Abstract:
A general method for the optimal design of large laminated
composite structures, that allows full design variable (ply
thickness and orientation) freedom, has been developed .. The
number of variables and constraints, and hence the problem
size, being dealt with at any given moment in the
optimization process is kept within reasonable bounds by
using a multilevel optimization scheme.
The optimization process is split into a system level and an
element level. At the system level the entire structure is
considered and the individual laminae thicknesses (not ply
angles) are sized so as to minimize the total structural
weight within the constraints placed on the system. These
constraints can include strain, displacement, buckling and
gauge limits. Once the design has converged at this level
the optimization process then switches to the element level.

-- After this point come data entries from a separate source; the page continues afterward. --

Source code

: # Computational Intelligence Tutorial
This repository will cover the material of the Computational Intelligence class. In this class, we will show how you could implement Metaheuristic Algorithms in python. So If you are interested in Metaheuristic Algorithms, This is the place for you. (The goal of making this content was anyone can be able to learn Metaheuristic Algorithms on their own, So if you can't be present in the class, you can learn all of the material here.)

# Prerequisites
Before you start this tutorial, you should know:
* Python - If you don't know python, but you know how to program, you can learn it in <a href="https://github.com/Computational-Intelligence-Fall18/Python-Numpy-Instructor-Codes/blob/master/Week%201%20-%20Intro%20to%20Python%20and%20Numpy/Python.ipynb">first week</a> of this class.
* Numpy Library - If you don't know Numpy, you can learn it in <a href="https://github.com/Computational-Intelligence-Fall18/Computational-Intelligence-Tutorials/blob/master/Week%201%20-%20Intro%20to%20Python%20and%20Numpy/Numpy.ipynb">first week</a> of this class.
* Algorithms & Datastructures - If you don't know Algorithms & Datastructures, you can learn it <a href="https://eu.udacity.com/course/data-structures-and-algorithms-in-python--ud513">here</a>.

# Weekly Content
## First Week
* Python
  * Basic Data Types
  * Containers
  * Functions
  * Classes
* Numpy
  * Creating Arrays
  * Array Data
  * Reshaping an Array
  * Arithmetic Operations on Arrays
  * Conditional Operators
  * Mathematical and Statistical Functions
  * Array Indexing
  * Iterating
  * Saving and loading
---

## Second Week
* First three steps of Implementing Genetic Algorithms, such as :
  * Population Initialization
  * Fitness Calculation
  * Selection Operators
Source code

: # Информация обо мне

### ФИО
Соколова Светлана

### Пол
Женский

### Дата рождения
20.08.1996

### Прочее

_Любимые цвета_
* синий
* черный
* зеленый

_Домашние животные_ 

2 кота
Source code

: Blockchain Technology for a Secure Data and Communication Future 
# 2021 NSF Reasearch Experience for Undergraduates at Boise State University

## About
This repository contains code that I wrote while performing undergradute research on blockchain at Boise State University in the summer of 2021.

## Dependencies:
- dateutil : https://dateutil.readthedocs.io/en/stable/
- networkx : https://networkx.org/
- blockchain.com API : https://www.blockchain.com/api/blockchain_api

The objective function at the element level combines a
weight function and a strain energy change function into a
utility function which is minimized and in which the
relative importance of each part is reflected by weighting
coefficients. Minimizing the change in strain energy
ensures load path continuity when switching between the two
levels of optimization, and so decouples the problems at the
two levels. Continuous lamina thickness and ply-angle
variation is used to minimize the element level objective
function while satisfying strain, buckling and gauge constraints. In this way optimum use is made of the
material in each element, without changing the the load
paths in the overall structure and thereby ensuring that the
constraints at the system level are still satisfied. The
procedure switches between the two levels until overall
convergence has been achieved.
Structures representative of straight, forward swept and
delta wings are used to illustrate the effectiveness of the
system and to show that the optimal designs produced are
feasible and realistic, and compare favourably with designs
obtained by more conventional and intuitive methods.